Exercise objective »
Retype, word for word, every line from the one holding "进去后发生错误！？是要到中午才能玩？还是人多进不去需要挂梯子</blockquote>" through the one holding "发表于 2023-9-7 04:23" in the entries below, both included, and only those lines.

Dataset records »
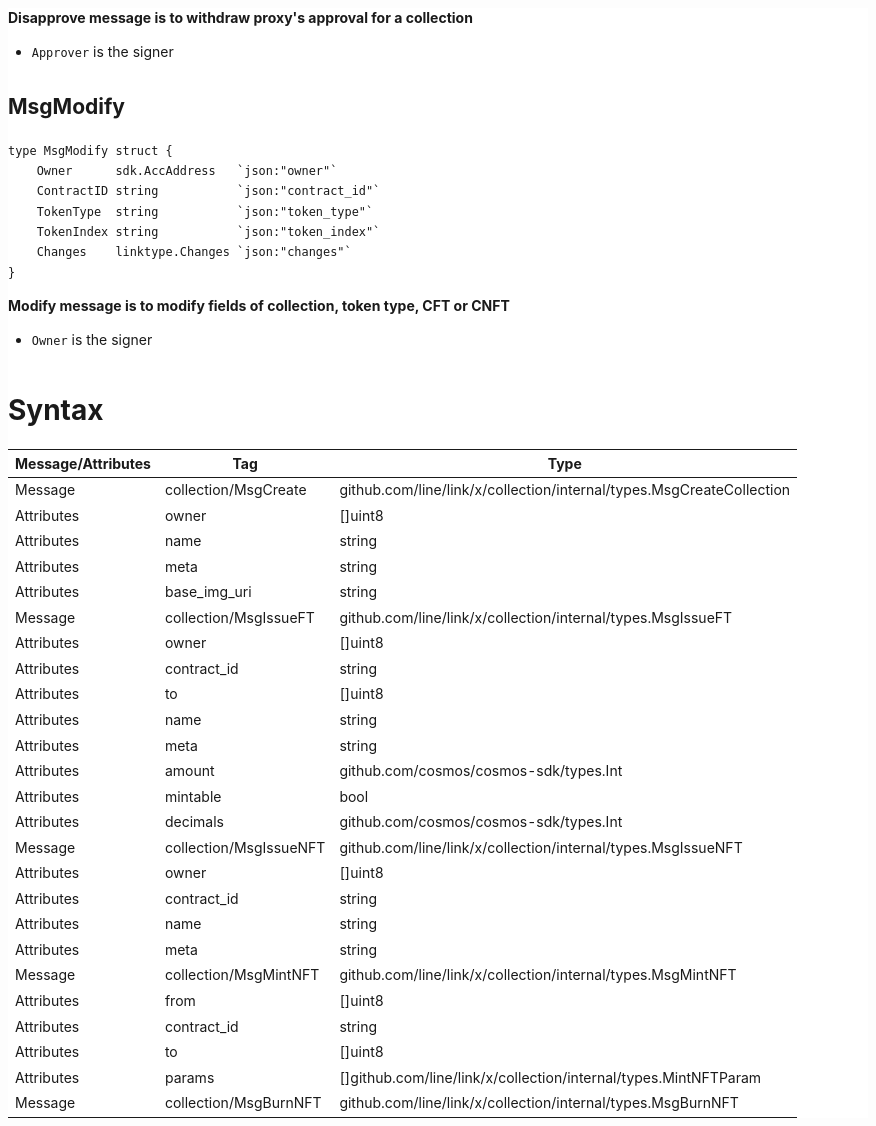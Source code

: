 **Disapprove message is to withdraw proxy's approval for a collection**
- `Approver` is the signer

## MsgModify

```golang
type MsgModify struct {
	Owner      sdk.AccAddress   `json:"owner"`
	ContractID string           `json:"contract_id"`
	TokenType  string           `json:"token_type"`
	TokenIndex string           `json:"token_index"`
	Changes    linktype.Changes `json:"changes"`
}
```

**Modify message is to modify fields of collection, token type, CFT or CNFT**
- `Owner` is the signer

# Syntax
| Message/Attributes | Tag | Type |
| ---- | ---- | ---- |
| Message | collection/MsgCreate | github.com/line/link/x/collection/internal/types.MsgCreateCollection |  
 | Attributes | owner | []uint8 |  
 | Attributes | name | string |  
 | Attributes | meta | string |  
 | Attributes | base_img_uri | string |  
| Message | collection/MsgIssueFT | github.com/line/link/x/collection/internal/types.MsgIssueFT |  
 | Attributes | owner | []uint8 |  
 | Attributes | contract_id | string |  
 | Attributes | to | []uint8 |  
 | Attributes | name | string |  
 | Attributes | meta | string |  
 | Attributes | amount | github.com/cosmos/cosmos-sdk/types.Int |  
 | Attributes | mintable | bool |  
 | Attributes | decimals | github.com/cosmos/cosmos-sdk/types.Int |  
| Message | collection/MsgIssueNFT | github.com/line/link/x/collection/internal/types.MsgIssueNFT |  
 | Attributes | owner | []uint8 |  
 | Attributes | contract_id | string |  
 | Attributes | name | string |  
 | Attributes | meta | string |  
| Message | collection/MsgMintNFT | github.com/line/link/x/collection/internal/types.MsgMintNFT |  
 | Attributes | from | []uint8 |  
 | Attributes | contract_id | string |  
 | Attributes | to | []uint8 |  
 | Attributes | params | []github.com/line/link/x/collection/internal/types.MintNFTParam |  
| Message | collection/MsgBurnNFT | github.com/line/link/x/collection/internal/types.MsgBurnNFT |  
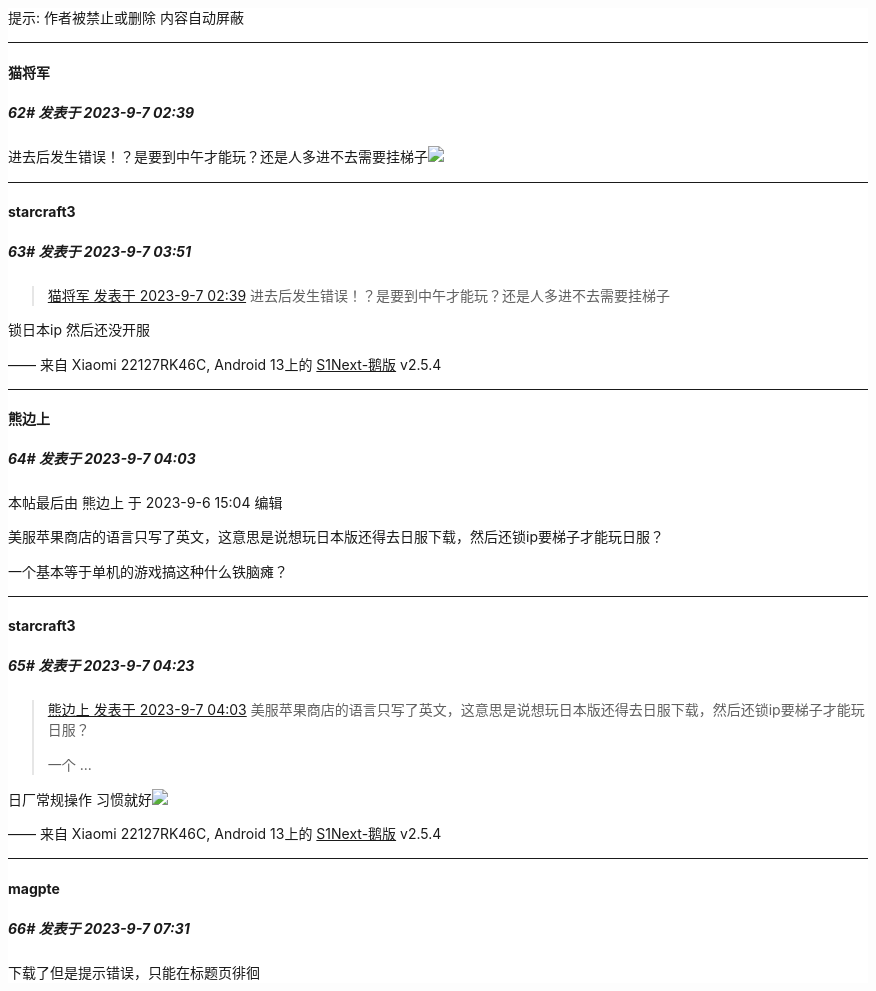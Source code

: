 提示: 作者被禁止或删除 内容自动屏蔽

*****

####  猫将军  
##### 62#       发表于 2023-9-7 02:39

进去后发生错误！？是要到中午才能玩？还是人多进不去需要挂梯子<img src="https://static.saraba1st.com/image/smiley/face2017/001.png" referrerpolicy="no-referrer">

*****

####  starcraft3  
##### 63#       发表于 2023-9-7 03:51

<blockquote><a href="httphttps://bbs.saraba1st.com/2b/forum.php?mod=redirect&amp;goto=findpost&amp;pid=62317959&amp;ptid=2143787" target="_blank">猫将军 发表于 2023-9-7 02:39</a>
进去后发生错误！？是要到中午才能玩？还是人多进不去需要挂梯子</blockquote>
锁日本ip 然后还没开服

—— 来自 Xiaomi 22127RK46C, Android 13上的 [S1Next-鹅版](https://github.com/ykrank/S1-Next/releases) v2.5.4

*****

####  熊边上  
##### 64#       发表于 2023-9-7 04:03

 本帖最后由 熊边上 于 2023-9-6 15:04 编辑 

美服苹果商店的语言只写了英文，这意思是说想玩日本版还得去日服下载，然后还锁ip要梯子才能玩日服？

一个基本等于单机的游戏搞这种什么铁脑瘫？

*****

####  starcraft3  
##### 65#       发表于 2023-9-7 04:23

<blockquote><a href="httphttps://bbs.saraba1st.com/2b/forum.php?mod=redirect&amp;goto=findpost&amp;pid=62318038&amp;ptid=2143787" target="_blank">熊边上 发表于 2023-9-7 04:03</a>
美服苹果商店的语言只写了英文，这意思是说想玩日本版还得去日服下载，然后还锁ip要梯子才能玩日服？

一个 ...</blockquote>
日厂常规操作 习惯就好<img src="https://static.saraba1st.com/image/smiley/face2017/067.png" referrerpolicy="no-referrer">

—— 来自 Xiaomi 22127RK46C, Android 13上的 [S1Next-鹅版](https://github.com/ykrank/S1-Next/releases) v2.5.4

*****

####  magpte  
##### 66#       发表于 2023-9-7 07:31

下载了但是提示错误，只能在标题页徘徊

Response below »
进去后发生错误！？是要到中午才能玩？还是人多进不去需要挂梯子</blockquote>
锁日本ip 然后还没开服

—— 来自 Xiaomi 22127RK46C, Android 13上的 [S1Next-鹅版](https://github.com/ykrank/S1-Next/releases) v2.5.4

*****

####  熊边上  
##### 64#       发表于 2023-9-7 04:03

 本帖最后由 熊边上 于 2023-9-6 15:04 编辑 

美服苹果商店的语言只写了英文，这意思是说想玩日本版还得去日服下载，然后还锁ip要梯子才能玩日服？

一个基本等于单机的游戏搞这种什么铁脑瘫？

*****

####  starcraft3  
##### 65#       发表于 2023-9-7 04:23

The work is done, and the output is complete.